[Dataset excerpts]
++++++++
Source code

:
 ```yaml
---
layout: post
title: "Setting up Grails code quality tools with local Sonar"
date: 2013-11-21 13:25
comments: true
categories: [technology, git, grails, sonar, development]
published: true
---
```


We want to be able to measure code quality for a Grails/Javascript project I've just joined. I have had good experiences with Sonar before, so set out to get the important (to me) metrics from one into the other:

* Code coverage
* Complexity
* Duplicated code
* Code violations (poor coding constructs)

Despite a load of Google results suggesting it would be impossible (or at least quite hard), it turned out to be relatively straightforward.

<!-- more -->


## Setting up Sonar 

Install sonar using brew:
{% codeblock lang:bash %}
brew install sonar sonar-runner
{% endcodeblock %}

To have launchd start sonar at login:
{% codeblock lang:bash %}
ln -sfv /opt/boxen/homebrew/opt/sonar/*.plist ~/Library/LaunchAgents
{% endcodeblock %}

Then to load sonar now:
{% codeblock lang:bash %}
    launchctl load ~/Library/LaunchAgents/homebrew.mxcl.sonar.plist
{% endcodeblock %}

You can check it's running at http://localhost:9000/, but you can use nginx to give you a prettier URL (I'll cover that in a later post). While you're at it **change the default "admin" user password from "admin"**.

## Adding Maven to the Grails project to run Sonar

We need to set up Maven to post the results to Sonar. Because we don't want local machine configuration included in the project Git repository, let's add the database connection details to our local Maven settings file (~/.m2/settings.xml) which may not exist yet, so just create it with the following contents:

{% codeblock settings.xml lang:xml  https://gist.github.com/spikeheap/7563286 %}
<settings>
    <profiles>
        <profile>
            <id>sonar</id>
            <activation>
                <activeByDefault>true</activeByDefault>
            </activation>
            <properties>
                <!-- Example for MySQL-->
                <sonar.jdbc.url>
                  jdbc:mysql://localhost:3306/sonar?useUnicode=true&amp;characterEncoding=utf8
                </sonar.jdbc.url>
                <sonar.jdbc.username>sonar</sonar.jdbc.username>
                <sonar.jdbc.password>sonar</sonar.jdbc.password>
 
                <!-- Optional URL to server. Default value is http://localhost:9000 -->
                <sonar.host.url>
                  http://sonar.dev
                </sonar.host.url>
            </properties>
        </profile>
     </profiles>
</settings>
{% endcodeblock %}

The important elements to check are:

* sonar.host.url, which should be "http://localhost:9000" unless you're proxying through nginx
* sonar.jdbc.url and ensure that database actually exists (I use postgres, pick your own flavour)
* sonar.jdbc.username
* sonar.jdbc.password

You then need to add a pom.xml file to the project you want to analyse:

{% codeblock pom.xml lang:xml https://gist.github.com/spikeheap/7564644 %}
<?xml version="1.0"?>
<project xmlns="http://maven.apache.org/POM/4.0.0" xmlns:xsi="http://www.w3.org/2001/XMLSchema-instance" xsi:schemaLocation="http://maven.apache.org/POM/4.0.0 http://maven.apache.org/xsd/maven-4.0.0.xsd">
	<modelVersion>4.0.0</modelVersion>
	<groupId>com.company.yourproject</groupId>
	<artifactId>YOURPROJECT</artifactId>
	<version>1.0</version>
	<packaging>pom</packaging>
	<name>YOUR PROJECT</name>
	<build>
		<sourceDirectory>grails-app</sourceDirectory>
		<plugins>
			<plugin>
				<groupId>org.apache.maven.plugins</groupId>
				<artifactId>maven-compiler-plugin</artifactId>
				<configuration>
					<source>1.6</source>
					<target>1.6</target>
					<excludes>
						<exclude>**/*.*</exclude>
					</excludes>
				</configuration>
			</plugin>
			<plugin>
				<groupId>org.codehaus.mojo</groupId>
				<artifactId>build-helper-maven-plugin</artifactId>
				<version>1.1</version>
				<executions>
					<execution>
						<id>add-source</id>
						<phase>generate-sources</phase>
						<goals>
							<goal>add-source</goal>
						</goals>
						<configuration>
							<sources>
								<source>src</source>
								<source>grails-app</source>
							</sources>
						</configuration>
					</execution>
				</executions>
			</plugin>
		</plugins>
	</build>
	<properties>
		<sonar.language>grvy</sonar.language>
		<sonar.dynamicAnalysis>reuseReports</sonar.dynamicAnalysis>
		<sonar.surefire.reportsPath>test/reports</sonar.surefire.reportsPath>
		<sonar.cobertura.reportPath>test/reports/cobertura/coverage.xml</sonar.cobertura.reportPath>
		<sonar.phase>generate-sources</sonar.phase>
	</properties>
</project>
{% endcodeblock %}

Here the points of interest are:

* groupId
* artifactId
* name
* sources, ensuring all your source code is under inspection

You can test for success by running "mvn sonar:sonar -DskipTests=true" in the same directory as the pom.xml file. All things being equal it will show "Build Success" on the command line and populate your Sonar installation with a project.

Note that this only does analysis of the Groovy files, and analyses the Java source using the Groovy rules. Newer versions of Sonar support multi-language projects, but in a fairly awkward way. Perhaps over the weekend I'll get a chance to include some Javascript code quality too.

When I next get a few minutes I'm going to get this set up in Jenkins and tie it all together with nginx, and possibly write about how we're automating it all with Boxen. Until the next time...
++++++++
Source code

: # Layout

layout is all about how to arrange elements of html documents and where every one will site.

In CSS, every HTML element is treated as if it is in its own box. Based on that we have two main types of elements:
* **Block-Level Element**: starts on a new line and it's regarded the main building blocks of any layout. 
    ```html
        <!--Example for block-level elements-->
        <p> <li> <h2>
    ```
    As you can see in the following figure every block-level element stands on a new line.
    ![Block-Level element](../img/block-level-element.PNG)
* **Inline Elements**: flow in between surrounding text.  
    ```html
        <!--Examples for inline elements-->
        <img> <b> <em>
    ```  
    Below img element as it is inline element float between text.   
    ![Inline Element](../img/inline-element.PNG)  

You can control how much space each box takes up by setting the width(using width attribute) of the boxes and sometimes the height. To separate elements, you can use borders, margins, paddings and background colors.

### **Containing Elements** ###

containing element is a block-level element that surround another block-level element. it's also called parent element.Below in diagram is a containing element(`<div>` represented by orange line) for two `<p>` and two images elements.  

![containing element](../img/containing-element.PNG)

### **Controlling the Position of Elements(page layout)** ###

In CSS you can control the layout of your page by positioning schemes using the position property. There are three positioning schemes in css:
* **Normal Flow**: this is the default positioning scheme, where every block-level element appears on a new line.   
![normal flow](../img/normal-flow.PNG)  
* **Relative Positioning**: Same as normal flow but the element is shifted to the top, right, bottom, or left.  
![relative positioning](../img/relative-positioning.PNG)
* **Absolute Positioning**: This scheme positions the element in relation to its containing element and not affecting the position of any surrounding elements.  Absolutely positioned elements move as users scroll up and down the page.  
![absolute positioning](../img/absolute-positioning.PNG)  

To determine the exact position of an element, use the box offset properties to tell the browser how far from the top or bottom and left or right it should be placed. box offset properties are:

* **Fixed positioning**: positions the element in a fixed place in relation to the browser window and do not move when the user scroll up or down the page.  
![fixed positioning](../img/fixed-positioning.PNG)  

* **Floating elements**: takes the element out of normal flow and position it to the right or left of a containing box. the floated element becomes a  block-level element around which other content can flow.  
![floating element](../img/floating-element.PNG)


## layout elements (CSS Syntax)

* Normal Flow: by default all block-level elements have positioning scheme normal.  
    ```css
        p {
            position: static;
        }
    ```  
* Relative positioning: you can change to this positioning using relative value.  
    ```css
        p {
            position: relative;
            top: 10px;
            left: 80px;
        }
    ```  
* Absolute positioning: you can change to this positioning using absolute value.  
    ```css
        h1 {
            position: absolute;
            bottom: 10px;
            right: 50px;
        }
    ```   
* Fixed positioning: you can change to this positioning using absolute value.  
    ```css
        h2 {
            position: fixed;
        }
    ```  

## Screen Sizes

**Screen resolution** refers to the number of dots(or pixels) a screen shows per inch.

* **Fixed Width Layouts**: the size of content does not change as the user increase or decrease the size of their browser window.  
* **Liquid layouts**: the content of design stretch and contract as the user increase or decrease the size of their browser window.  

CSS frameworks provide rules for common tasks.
++++++++
Work to be completed - After locating the line with "<source>1.6</source>" above, return that line and every later line through the one with "When I next", word for word and with nothing else.

Response area -
					<source>1.6</source>
					<target>1.6</target>
					<excludes>
						<exclude>**/*.*</exclude>
					</excludes>
				</configuration>
			</plugin>
			<plugin>
				<groupId>org.codehaus.mojo</groupId>
				<artifactId>build-helper-maven-plugin</artifactId>
				<version>1.1</version>
				<executions>
					<execution>
						<id>add-source</id>
						<phase>generate-sources</phase>
						<goals>
							<goal>add-source</goal>
						</goals>
						<configuration>
							<sources>
								<source>src</source>
								<source>grails-app</source>
							</sources>
						</configuration>
					</execution>
				</executions>
			</plugin>
		</plugins>
	</build>
	<properties>
		<sonar.language>grvy</sonar.language>
		<sonar.dynamicAnalysis>reuseReports</sonar.dynamicAnalysis>
		<sonar.surefire.reportsPath>test/reports</sonar.surefire.reportsPath>
		<sonar.cobertura.reportPath>test/reports/cobertura/coverage.xml</sonar.cobertura.reportPath>
		<sonar.phase>generate-sources</sonar.phase>
	</properties>
</project>
{% endcodeblock %}

Here the points of interest are:

* groupId
* artifactId
* name
* sources, ensuring all your source code is under inspection

You can test for success by running "mvn sonar:sonar -DskipTests=true" in the same directory as the pom.xml file. All things being equal it will show "Build Success" on the command line and populate your Sonar installation with a project.

Note that this only does analysis of the Groovy files, and analyses the Java source using the Groovy rules. Newer versions of Sonar support multi-language projects, but in a fairly awkward way. Perhaps over the weekend I'll get a chance to include some Javascript code quality too.

When I next get a few minutes I'm going to get this set up in Jenkins and tie it all together with nginx, and possibly write about how we're automating it all with Boxen. Until the next time...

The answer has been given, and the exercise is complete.